Scientific classification
- Kingdom: Animalia
- Phylum: Chordata
- Class: Aves
- Order: Piciformes
- Family: Picidae
- Genus: Picus
- Species: P. canus
- Binomial name: Picus canus Gmelin, JF, 1788

= Grey-headed woodpecker =

- Genus: Picus
- Species: canus
- Authority: Gmelin, JF, 1788
- Conservation status: LC

Species of bird

The grey-headed woodpecker (Picus canus), also known as the grey-faced woodpecker, is a Eurasian member of the woodpecker family, Picidae. Along with the more commonly found European green woodpecker and the Iberian green woodpecker, it is one of three closely related species found in Europe. Its distribution also stretches across large parts of the central and Eastern Palaearctic, all the way to the Pacific Ocean and south to the Himalaya and the Malay Peninsula.

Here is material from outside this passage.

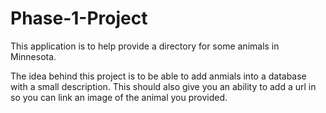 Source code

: # Phase-1-Project

This application is to help provide a directory for some animals in Minnesota.

The idea behind this project is to be able to add anmials into a database with a small description. This should also give you an ability to add a url in so you can link an image of the animal you provided.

The grey-headed woodpecker is more demanding than the European green woodpecker in terms of its habitat. It prefers deciduous forest with a high proportion of dead trees, feeding primarily on ants, although not being as exclusively dependent on this group as the green woodpecker. The grey-headed woodpecker's nest is typically excavated into dead or severely damaged trees.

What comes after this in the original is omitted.